I lost my mother to pancreatic cancer on Feb. 8, 2008, only 9 weeks after diagnosis.

She was 51 years old.

Not a day has gone by in the past 6 years that I do not think of her. Her death has changed my life in a way for the positive and I am just now realizing this after dealing with severe grief at the beginning.

I think of only the things that are important in life and take joy in the simple things. I have no time for drama or unnecessary negativity.

Being a present mother to my three daughters and a loving wife to my husband are my main goals. All these things were set in action with the example of my mother’s lead.

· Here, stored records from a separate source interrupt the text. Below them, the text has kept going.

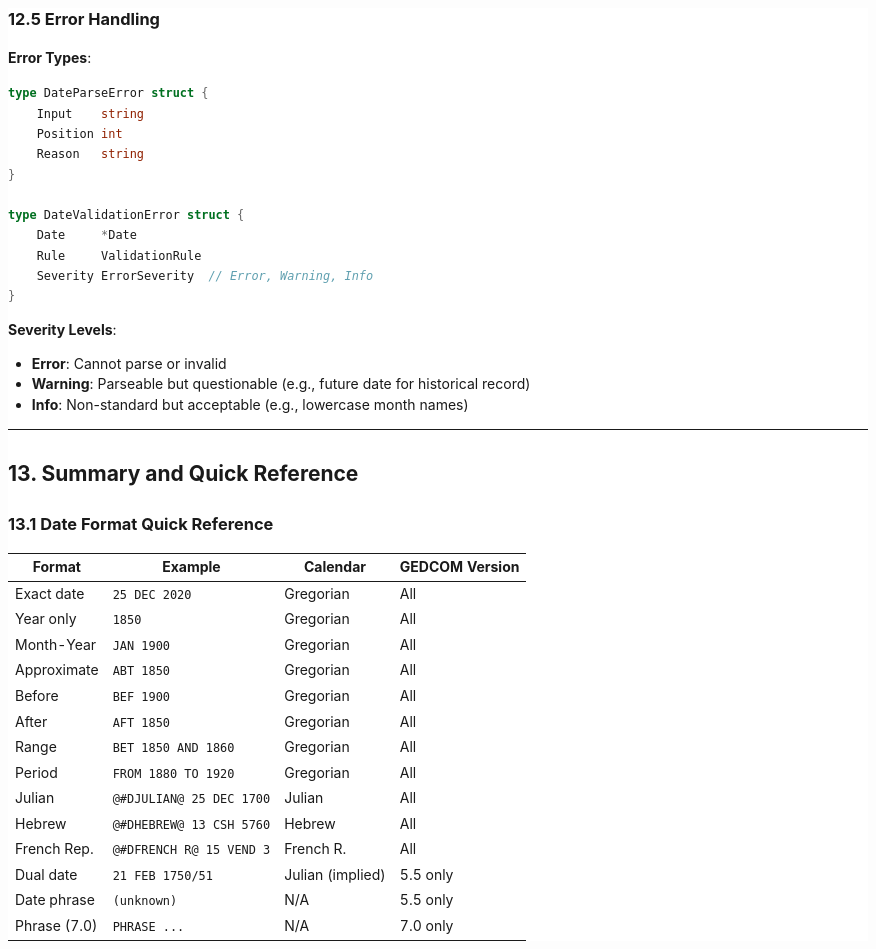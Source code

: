### 12.5 Error Handling

**Error Types**:
```go
type DateParseError struct {
    Input    string
    Position int
    Reason   string
}

type DateValidationError struct {
    Date     *Date
    Rule     ValidationRule
    Severity ErrorSeverity  // Error, Warning, Info
}
```

**Severity Levels**:
- **Error**: Cannot parse or invalid
- **Warning**: Parseable but questionable (e.g., future date for historical record)
- **Info**: Non-standard but acceptable (e.g., lowercase month names)

---

## 13. Summary and Quick Reference

### 13.1 Date Format Quick Reference

| Format | Example | Calendar | GEDCOM Version |
|--------|---------|----------|----------------|
| Exact date | `25 DEC 2020` | Gregorian | All |
| Year only | `1850` | Gregorian | All |
| Month-Year | `JAN 1900` | Gregorian | All |
| Approximate | `ABT 1850` | Gregorian | All |
| Before | `BEF 1900` | Gregorian | All |
| After | `AFT 1850` | Gregorian | All |
| Range | `BET 1850 AND 1860` | Gregorian | All |
| Period | `FROM 1880 TO 1920` | Gregorian | All |
| Julian | `@#DJULIAN@ 25 DEC 1700` | Julian | All |
| Hebrew | `@#DHEBREW@ 13 CSH 5760` | Hebrew | All |
| French Rep. | `@#DFRENCH R@ 15 VEND 3` | French R. | All |
| Dual date | `21 FEB 1750/51` | Julian (implied) | 5.5 only |
| Date phrase | `(unknown)` | N/A | 5.5 only |
| Phrase (7.0) | `PHRASE ...` | N/A | 7.0 only |
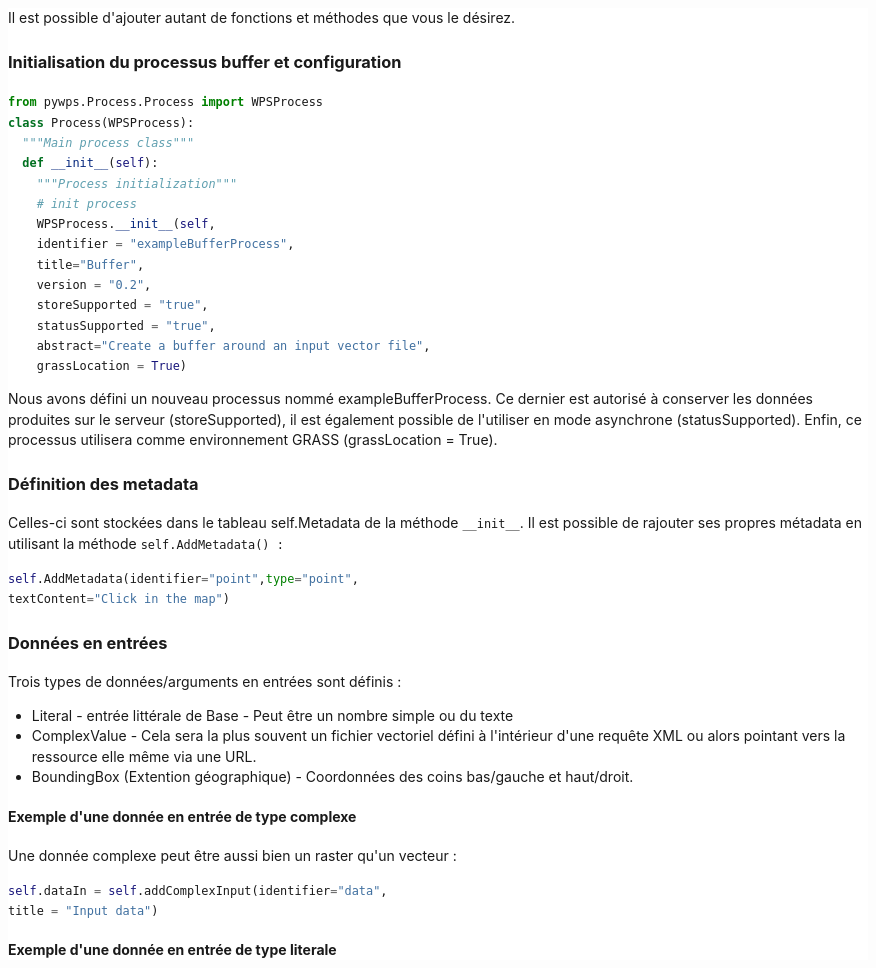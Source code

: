 Il est possible d'ajouter autant de fonctions et méthodes que vous le désirez.

### Initialisation du processus buffer et configuration

```python
from pywps.Process.Process import WPSProcess  
class Process(WPSProcess):
  """Main process class"""
  def __init__(self):  
    """Process initialization"""  
    # init process  
    WPSProcess.__init__(self,  
    identifier = "exampleBufferProcess",  
    title="Buffer",  
    version = "0.2",  
    storeSupported = "true",  
    statusSupported = "true",  
    abstract="Create a buffer around an input vector file",  
    grassLocation = True)  
```

Nous avons défini un nouveau processus nommé exampleBufferProcess. Ce dernier est autorisé à conserver les données produites sur le serveur (storeSupported), il est également possible de l'utiliser en mode asynchrone (statusSupported). Enfin, ce processus utilisera comme environnement GRASS (grassLocation = True).

### Définition des metadata

Celles-ci sont stockées dans le tableau self.Metadata de la méthode `__init__`. Il est possible de rajouter ses propres métadata en utilisant la méthode `self.AddMetadata() :`

```python
self.AddMetadata(identifier="point",type="point",  
textContent="Click in the map")
```

### Données en entrées

Trois types de données/arguments en entrées sont définis :

- Literal - entrée littérale de Base - Peut être un nombre simple ou du texte
- ComplexValue - Cela sera la plus souvent un fichier vectoriel défini à l'intérieur d'une requête XML ou alors pointant vers la ressource elle même via une URL.
- BoundingBox (Extention géographique) - Coordonnées des coins bas/gauche et haut/droit.

#### Exemple d'une donnée en entrée de type complexe

Une donnée complexe peut être aussi bien un raster qu'un vecteur :

```python
self.dataIn = self.addComplexInput(identifier="data",  
title = "Input data")  
```

#### Exemple d'une donnée en entrée de type literale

Jody was a loving wife, devoted mother, grandmother, friend and known for her warmth, her smile and her overwhelming kindness. I am so thankful for my mother and all the things she instilled in me: love, appreciation, respect, humility, faith, dignity, self worth and gratitude.

Her motto was simplify. Things were never confusing, left undone, or complicated when it came to understanding her. The joy exuberated by her love was contagious. She made you want to be a better person. My mom was beautiful even at her end. It was an absolute privilege and honor to take care of her and express the unconditional love I had for her, as she had always shown for me. There is an emptiness knowing she is no longer here (physically and vocally), but spiritually she lives in my actions and thoughts as a wife, mother, daughter, sister and friend.

My heart is consumed with her love and I am comforted in knowing if I have that, all the days of my life will be blessed.